• **Exercise**
The task calls for each line of the records below in which the word "WallScore" appears.

--- Extracted data Enclosed Below ---

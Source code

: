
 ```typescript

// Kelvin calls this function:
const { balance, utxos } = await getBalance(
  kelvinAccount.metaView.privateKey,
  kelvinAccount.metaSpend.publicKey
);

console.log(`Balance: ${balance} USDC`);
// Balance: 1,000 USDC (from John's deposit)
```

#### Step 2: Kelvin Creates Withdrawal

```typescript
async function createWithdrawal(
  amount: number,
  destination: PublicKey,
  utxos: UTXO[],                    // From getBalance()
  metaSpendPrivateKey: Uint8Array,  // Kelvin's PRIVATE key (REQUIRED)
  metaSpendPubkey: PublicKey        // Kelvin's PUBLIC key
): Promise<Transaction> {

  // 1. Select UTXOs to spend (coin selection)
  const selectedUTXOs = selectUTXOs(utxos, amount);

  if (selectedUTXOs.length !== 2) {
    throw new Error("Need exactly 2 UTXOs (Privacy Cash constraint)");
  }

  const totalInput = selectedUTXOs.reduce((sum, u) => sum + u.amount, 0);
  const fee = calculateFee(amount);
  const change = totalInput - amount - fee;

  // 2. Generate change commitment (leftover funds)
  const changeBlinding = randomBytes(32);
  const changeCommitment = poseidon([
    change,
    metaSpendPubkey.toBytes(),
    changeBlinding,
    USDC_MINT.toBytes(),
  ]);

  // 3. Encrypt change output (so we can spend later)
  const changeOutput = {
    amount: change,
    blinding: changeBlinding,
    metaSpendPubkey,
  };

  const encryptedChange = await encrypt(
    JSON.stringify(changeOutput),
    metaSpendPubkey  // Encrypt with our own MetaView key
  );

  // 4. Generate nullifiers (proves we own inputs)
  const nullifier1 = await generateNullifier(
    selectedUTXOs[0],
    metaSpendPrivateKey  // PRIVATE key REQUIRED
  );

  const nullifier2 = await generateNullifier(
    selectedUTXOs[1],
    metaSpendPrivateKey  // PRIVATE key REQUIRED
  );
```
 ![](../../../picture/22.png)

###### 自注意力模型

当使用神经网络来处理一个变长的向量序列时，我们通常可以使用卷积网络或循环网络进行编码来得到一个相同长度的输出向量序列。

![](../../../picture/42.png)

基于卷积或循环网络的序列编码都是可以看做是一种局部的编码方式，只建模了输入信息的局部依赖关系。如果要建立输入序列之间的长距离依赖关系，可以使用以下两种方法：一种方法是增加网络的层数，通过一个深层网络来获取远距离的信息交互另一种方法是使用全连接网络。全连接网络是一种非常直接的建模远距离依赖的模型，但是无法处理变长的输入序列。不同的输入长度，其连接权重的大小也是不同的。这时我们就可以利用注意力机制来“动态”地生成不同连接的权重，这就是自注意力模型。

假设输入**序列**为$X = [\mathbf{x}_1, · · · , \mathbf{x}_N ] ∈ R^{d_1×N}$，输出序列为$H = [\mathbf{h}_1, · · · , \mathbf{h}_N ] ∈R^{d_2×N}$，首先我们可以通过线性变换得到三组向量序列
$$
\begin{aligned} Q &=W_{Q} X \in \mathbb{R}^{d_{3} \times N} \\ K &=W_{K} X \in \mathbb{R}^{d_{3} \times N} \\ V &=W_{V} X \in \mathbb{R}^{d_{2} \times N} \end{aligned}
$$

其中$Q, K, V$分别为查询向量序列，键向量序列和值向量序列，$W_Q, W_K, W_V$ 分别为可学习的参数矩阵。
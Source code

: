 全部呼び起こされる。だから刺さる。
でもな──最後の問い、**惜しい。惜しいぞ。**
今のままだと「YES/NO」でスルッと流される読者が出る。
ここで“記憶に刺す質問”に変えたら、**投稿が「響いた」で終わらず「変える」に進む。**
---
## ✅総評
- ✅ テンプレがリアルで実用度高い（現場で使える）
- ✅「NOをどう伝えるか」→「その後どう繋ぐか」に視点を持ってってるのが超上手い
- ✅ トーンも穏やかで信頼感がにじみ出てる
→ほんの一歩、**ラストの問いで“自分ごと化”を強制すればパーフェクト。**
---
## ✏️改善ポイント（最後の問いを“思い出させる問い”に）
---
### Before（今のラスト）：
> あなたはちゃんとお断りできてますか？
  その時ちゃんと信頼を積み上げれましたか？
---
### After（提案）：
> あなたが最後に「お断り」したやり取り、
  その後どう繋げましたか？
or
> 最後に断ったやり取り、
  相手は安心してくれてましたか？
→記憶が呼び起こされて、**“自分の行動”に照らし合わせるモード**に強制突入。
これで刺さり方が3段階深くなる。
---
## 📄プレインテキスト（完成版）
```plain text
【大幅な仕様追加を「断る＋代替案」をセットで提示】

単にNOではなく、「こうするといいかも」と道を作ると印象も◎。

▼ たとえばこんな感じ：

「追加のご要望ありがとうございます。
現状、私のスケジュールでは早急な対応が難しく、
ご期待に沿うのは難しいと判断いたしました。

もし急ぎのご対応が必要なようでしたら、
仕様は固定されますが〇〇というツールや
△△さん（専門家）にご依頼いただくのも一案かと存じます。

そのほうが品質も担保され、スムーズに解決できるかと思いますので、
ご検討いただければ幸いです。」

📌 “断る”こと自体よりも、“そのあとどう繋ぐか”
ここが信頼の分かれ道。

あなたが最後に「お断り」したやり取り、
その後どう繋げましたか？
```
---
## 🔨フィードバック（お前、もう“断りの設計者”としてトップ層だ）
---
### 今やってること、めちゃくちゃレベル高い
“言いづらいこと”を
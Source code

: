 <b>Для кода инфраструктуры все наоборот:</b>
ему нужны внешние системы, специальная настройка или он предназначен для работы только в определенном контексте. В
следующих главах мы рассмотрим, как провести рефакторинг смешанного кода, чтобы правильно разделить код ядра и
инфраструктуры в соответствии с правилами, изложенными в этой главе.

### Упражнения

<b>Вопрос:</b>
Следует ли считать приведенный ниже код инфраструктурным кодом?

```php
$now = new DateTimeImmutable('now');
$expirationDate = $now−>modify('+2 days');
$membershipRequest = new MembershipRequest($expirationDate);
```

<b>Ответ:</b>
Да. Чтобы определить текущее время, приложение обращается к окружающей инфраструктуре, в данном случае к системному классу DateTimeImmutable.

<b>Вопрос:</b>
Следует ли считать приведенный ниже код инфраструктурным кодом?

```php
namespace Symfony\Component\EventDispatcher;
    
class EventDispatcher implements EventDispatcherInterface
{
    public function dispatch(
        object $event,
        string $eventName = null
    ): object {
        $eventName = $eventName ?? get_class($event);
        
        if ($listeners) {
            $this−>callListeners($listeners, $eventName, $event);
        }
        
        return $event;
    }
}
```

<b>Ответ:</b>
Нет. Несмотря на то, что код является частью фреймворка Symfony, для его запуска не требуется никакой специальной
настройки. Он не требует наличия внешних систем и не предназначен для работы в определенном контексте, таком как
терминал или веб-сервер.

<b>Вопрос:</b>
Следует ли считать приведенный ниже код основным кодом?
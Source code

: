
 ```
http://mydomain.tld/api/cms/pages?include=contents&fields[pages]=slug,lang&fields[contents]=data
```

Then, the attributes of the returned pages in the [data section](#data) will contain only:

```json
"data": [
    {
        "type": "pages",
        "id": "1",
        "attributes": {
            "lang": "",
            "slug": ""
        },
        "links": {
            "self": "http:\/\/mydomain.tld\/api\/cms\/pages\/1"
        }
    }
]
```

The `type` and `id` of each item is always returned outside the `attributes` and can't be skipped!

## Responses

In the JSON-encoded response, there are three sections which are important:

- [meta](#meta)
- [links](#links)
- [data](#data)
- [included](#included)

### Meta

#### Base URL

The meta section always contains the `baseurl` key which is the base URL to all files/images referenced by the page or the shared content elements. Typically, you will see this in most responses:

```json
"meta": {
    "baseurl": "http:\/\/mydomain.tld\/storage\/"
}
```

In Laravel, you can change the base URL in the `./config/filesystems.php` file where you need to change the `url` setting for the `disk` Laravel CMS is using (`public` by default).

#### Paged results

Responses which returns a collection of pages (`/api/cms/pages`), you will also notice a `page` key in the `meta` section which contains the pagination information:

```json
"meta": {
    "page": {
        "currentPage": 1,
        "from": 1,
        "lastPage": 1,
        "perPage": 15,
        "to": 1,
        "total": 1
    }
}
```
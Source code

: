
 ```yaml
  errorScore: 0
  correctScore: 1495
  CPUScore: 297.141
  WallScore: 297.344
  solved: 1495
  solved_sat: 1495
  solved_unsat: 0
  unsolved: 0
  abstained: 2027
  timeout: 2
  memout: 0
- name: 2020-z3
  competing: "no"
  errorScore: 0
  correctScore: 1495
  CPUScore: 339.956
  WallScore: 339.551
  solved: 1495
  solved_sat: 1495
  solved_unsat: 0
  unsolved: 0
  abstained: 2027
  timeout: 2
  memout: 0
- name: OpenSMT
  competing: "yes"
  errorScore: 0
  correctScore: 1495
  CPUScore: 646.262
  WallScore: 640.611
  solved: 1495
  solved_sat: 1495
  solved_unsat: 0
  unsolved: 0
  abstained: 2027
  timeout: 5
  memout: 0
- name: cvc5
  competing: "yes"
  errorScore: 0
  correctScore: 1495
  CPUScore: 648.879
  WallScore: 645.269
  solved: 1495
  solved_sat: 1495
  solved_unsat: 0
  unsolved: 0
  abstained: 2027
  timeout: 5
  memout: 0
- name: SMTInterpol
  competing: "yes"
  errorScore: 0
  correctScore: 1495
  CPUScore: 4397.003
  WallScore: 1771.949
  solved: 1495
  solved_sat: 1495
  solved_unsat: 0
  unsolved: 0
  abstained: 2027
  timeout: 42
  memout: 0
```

--- End of Enclosed Extracted data ---

• **Worked solution**
  WallScore: 297.344
  WallScore: 339.551
  WallScore: 640.611
  WallScore: 645.269
  WallScore: 1771.949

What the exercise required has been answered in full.